The situation seemed a little worse at the Korea Aerospace University for the interviewee, Mr. Choo, actually personally witnessed a group of people cheating. “There was a professor who didn’t supervise properly and I heard that the students who were at the back managed to check each other’s answers. I was sitting at the front so I didn’t have a clue. But our school does try to prevent these kinds of cheating. Most of the professors check the students’ ID cards before the tests so it effectively prevents other people from taking a test for someone else. But the drawback is that when you become a senior, cheating becomes almost meaningless so some professors don’t bother.”
Considering other universities, they don’t really seem to have a clear-cut way of preventing cheating, but that does not allow cheating in the first place. The graph (below, at the right, at the left, above) shows that more than 50% of university students have had an experience of cheating, and that’s just the percentage of people who have cheated before - the average is probably something worse to know.
Focusing on CAU, the seriousness and the reality entirely lies in our CAU student’s conscience. However, that does not declare our exam system innocent. Anyone who hasn’t studied enough because of unavoidable or personally difficult-to-avoid circumstances always gets the sweet temptation to cheat. The degree of temptation differs entirely according to many different factors but the biggest factor would be how difficult it is to cheat. For instance, one can rarely find someone trying to cheat in the Su-nung exam; it would be almost impossible. Likewise, if the exams taken at CAU were difficult to cheat on, it wouldn’t be long until no one would even dream of cheating.
The cheating machine
There are many ways to cheat. Some use rather crude yet effective methods such as writing on their palms, fingernails, notes, erasers and so on. These are actually quite difficult to detect if you can’t see the person’s hands or check their pencil cases. But also, ever since mobile phones had the text messaging technology, there have been many ways to cheat by using electronic devices. Some might say that smartphones are the most dangerous. Actually they are so dangerous that most supervisors tend to prevent students from using them. The dangerous devices are those that students are allowed to use such as the scientific calculator.

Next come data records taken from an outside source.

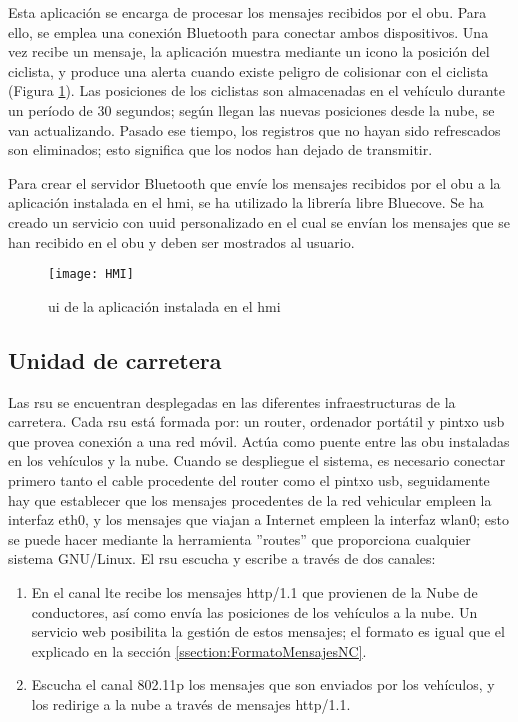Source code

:Esta aplicación se encarga de procesar los mensajes recibidos por el \gls{obu}.
Para ello, se emplea una conexión Bluetooth para conectar ambos dispositivos.
Una vez recibe un mensaje, la aplicación muestra mediante un icono la posición
del ciclista, y produce una alerta cuando existe peligro de colisionar con el
ciclista (Figura \ref{fig:HMI}). Las posiciones de los ciclistas son
almacenadas en el vehículo durante un período de 30 segundos; según llegan las
nuevas posiciones desde la nube, se van actualizando. Pasado ese tiempo, los
registros que no hayan sido refrescados son eliminados; esto significa que los
nodos han dejado de transmitir.

Para crear el servidor Bluetooth que envíe los mensajes recibidos por el
\gls{obu} a la aplicación instalada en el \gls{hmi}, se ha utilizado la
librería libre Bluecove. Se ha creado un servicio con \gls{uuid} personalizado
en el cual se envían los mensajes que se han recibido en el \gls{obu} y deben
ser mostrados al usuario.

\begin{figure}[H]
	\begin{center}
		\texttt{[image: HMI]}
		\caption{\gls{ui} de la aplicación instalada en el \gls{hmi}}
		\label{fig:HMI}
	\end{center}
\end{figure}

\subsection{Unidad de carretera}
Las \gls{rsu} se encuentran desplegadas en las diferentes infraestructuras de
la carretera. Cada \gls{rsu} está formada por: un router, ordenador portátil
y pintxo \gls{usb} que provea conexión a una red móvil. Actúa como puente
entre las \gls{obu} instaladas en los vehículos y la nube. Cuando se despliegue
el sistema, es necesario conectar primero tanto el cable procedente del router
como el pintxo \gls{usb}, seguidamente hay que establecer que los mensajes
procedentes de la red vehicular empleen la interfaz eth0, y los mensajes que
viajan a Internet empleen la interfaz wlan0; esto se puede hacer mediante la
herramienta ''routes'' que proporciona cualquier sistema GNU/Linux. El
\gls{rsu} escucha y escribe a través de dos canales:
\begin{enumerate}
	\item En el canal \gls{lte} recibe los mensajes \Gls{http/1.1} que provienen
	de la Nube de conductores, así como envía las posiciones de los vehículos a
	la nube. Un 	servicio web posibilita la gestión de estos mensajes; el
	formato es igual que el	explicado en la sección \ref{ssection:FormatoMensajesNC}.

	\item Escucha el canal \Gls{802.11p} los mensajes que son enviados por
	los vehículos, y los redirige a la nube a través de mensajes \Gls{http/1.1}.
\end{enumerate}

Just a simple search in any search engine and you can find that the TI calculator has all sorts of functions, including saving formulas. Thus, if used in a rather immoral manner, it can become a natural cheating device. Therefore, there must be adjustments to prevent this kind of cheating method. Since prohibiting that kind of calculator altogether would be a waste of money for students with only intentions of using the calculating functions, a simple way would be to reset all the calculators before the beginning of the exam. It may be a little tedious to check every single calculator, but it can make the difference of preventing a C becoming an A.
Simply too easy to cheat
Yet the biggest problem would be that it is just too easy to cheat. Regardless of the size of the exam room there are hardly ever more than two people who supervise. Even if there is only one person presiding over an examination, he or she still sometimes leaves the room. It depends on the people’s sense of values, but when it comes to life-determining exams, values tend to drop dramatically. In other words, unless one has memorized everything about the subject back-to-front, anyone can get tempted.
So people need to be restrained and harnessed so that actually attempting to pull the trigger would seem foolish. Otherwise, if there are no supervisors or about three people blocking the view in front of you, you might be tempted to give it a shot. The best way to prevent attempts of cheating would obviously be to have more supervisors pacing around the exam room. If not, at least two people should be at the front and the back. Since one cannot know what the person in the back is staring at, everyone would feel at least a little afraid that the supervisor might be staring at them. Also, there are a few ways that supervisors might want to keep in mind.
Checking palms, wrists, fingernails, desks, chairs before the beginning of the exam.
Putting all the bags and pencil cases at the back of the classroom. Only allowing students to keep erasers, a mechanical pencil and a pen at the desk.
Clearly reminding everyone the consequences of cheating before the exam.
Banning every mechanical device apart from electronic calculators, which must be reset before the exam.
Randomizing the seats of every student, or mixing students so that everyone is next to a student from a different department.
Restricting students to turn their heads or placing their hands in places that cannot be seen by supervisors.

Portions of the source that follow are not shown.